Last year was the first year fifth graders from three schools on the Wind River Reservation participated in a cultural field camp just south of Yellowstone. The day camp organized by the National Forest Service hopes to give Eastern Shoshone and Northern Arapaho children a chance to learn their culture while outdoors.
On a sunny day on a sagebrush meadow at the Blackrock Ranger district, just a couple miles from the south entrance of Bridger-Teton National Forest, Patrick Moss of the Northern Arapaho tribe stood inside a circle of fifth graders from the Wind River Reservation with the Tetons in view.
"Today is the culture day of this field camp. Throughout the day, you all will be having a time at each of the stations learning and sharing what you know as well as learning what the elders will be providing," said Moss.
Moss introduced the elders that will be their teachers for the day, then five fifth graders sung a flag song.
This is Blackrock field camp. It's organized by the U.S. Forest Service and sponsored by many agencies like the Sierra Club and the Elk Refuge. The camp started four years ago just for fourth graders to learn outdoor education. But last year, a second day was added for fifth graders with a focus on learning about their American Indian culture. Joshua Mann, Eastern Shoshone historic preservation officer, said bringing awareness to younger kids is very important.

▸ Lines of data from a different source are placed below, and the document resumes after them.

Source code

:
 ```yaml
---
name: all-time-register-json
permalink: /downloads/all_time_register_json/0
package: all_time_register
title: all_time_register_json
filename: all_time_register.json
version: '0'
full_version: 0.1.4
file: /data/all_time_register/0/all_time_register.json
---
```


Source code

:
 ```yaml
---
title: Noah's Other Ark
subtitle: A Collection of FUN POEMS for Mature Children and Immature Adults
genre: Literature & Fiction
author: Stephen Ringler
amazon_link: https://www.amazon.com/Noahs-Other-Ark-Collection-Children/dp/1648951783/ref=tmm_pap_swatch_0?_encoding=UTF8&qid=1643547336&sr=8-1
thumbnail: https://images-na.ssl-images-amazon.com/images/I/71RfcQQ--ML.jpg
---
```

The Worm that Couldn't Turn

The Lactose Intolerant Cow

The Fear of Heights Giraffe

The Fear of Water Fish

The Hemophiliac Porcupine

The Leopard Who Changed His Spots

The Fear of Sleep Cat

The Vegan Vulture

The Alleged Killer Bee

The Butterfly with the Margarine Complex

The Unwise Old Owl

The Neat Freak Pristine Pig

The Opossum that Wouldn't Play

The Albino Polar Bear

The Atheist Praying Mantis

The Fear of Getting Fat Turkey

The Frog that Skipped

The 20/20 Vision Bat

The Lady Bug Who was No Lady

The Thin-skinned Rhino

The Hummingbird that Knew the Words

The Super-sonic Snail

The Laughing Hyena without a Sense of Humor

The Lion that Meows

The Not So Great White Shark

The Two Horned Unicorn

"When it comes to technology and other devices, it makes a lot of our kids reliant. And a lot of our culture is kind of fizzling away," said Mann.
But he said at least his tribe is aware of this problem.

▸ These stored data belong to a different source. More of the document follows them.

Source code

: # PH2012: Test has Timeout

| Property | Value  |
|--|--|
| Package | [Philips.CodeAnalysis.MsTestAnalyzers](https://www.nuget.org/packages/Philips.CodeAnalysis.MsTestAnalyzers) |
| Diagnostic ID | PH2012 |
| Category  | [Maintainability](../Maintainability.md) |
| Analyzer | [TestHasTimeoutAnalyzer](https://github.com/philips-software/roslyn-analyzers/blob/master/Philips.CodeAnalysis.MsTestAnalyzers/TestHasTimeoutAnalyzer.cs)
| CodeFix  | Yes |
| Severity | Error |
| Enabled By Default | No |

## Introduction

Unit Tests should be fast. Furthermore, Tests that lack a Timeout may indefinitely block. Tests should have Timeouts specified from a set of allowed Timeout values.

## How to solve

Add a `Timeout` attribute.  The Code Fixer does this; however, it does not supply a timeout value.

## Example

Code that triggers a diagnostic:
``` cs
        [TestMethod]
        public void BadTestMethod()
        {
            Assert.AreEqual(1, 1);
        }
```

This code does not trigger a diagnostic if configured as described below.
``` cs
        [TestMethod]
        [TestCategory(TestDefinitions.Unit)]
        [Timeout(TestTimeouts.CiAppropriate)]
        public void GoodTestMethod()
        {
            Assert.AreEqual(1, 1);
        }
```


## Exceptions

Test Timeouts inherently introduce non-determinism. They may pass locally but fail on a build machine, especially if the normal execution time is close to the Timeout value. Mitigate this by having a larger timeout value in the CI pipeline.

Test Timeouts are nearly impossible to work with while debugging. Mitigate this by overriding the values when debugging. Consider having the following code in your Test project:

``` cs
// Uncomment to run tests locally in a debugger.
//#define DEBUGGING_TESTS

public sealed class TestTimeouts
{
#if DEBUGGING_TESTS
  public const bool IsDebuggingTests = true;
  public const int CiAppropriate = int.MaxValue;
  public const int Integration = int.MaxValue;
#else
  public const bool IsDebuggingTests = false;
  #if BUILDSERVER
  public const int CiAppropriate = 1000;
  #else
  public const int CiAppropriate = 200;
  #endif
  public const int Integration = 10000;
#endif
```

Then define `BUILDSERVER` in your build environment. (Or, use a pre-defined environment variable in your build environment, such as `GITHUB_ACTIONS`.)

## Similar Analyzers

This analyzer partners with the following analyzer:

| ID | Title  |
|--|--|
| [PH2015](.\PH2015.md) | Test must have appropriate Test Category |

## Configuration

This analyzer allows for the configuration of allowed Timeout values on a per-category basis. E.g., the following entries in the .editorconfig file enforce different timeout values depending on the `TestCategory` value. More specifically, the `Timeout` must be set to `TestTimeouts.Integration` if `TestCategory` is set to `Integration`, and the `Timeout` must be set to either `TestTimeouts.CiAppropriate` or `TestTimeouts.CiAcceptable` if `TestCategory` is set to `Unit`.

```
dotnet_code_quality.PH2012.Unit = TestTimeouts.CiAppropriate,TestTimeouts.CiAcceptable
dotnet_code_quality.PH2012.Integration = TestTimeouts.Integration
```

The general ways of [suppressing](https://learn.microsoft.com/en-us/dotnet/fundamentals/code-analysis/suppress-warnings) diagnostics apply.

"It's all dwindling away and that's sad to say, but it's one of the truths that we can change now," he said.
Then Mann was pulled away by a curious kid asking what they were going to be talking about. Mann replied the discussion will revolve around what the ancient tribes did to make arrowheads. He pointed to a table where they were rocks and arrowheads
All around Eastern Shoshone and Northern Arapaho elders were heading up different stations like archery, painting medallions, or making a beaded chokers.

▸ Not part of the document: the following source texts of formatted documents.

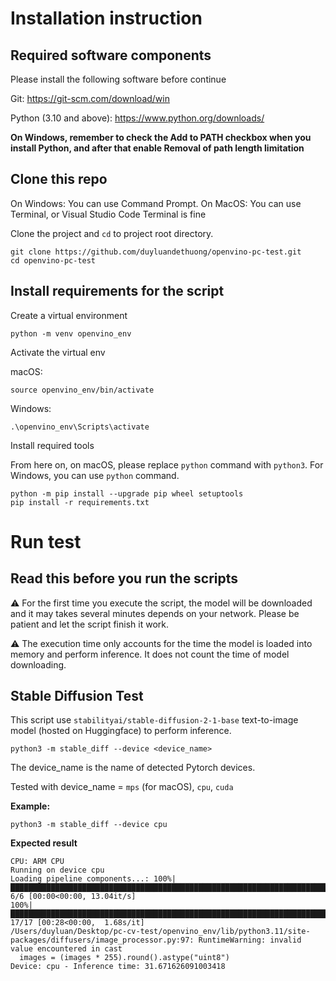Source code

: 
# Installation instruction

## Required software components

Please install the following software before continue

Git: https://git-scm.com/download/win

Python (3.10 and above): https://www.python.org/downloads/ 

**On Windows, remember to check the Add to PATH checkbox when you install Python, and after that enable Removal of path length limitation**

## Clone this repo

On Windows: You can use Command Prompt.
On MacOS: You can use Terminal, or Visual Studio Code Terminal is fine

Clone the project and `cd` to project root directory.

```
git clone https://github.com/duyluandethuong/openvino-pc-test.git
cd openvino-pc-test
```

## Install requirements for the script

Create a virtual environment

```
python -m venv openvino_env
```

Activate the virtual env

macOS:
```
source openvino_env/bin/activate
```

Windows:
```
.\openvino_env\Scripts\activate
```

Install required tools

From here on, on macOS, please replace `python` command with `python3`. For Windows, you can use `python` command.

```
python -m pip install --upgrade pip wheel setuptools
pip install -r requirements.txt
```
# Run test

## Read this before you run the scripts
⚠️ For the first time you execute the script, the model will be downloaded and it may takes several minutes depends on your network. Please be patient and let the script finish it work.

⚠️ The execution time only accounts for the time the model is loaded into memory and perform inference. It does not count the time of model downloading.

## Stable Diffusion Test

This script use `stabilityai/stable-diffusion-2-1-base` text-to-image model (hosted on Huggingface) to perform inference.

```
python3 -m stable_diff --device <device_name>
```

The device_name is the name of detected Pytorch devices.

Tested with device_name = `mps` (for macOS), `cpu`, `cuda`

**Example:**

```
python3 -m stable_diff --device cpu
```

**Expected result**

```
CPU: ARM CPU
Running on device cpu
Loading pipeline components...: 100%|████████████████████████████████████████████████████████████████████████████████████| 6/6 [00:00<00:00, 13.04it/s]
100%|██████████████████████████████████████████████████████████████████████████████████████████████████████████████████| 17/17 [00:28<00:00,  1.68s/it]
/Users/duyluan/Desktop/pc-cv-test/openvino_env/lib/python3.11/site-packages/diffusers/image_processor.py:97: RuntimeWarning: invalid value encountered in cast
  images = (images * 255).round().astype("uint8")
Device: cpu - Inference time: 31.671626091003418
```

Stanford "Butch" Devinney presided over the storytelling station.
"I just did a story on the legend of the Devil's Tower. These stories are here for the children to learn about their culture," he said.
Devinney said when he was growing up, he played, hunted, and fished outside with his uncles or other family members who taught him his culture.
"Now a days everything is modern...[they] get information from the internet and learn to do things from the internet, and they don't go outside like in my day [when] we went outside all day," said Devinney.
The kids definitely enjoyed the outdoors. A group of boys said they learned how to make chokers and why they are important.
"Why are they important? I asked. "The buffalo!" yelled the boys.
Under one of the yellow activity tents, I met Kalen SunRhodes. He's a Northern Arapaho and a single father of two sons. The field camp is exposing the boys to things that SunRhodes himself didn't even know.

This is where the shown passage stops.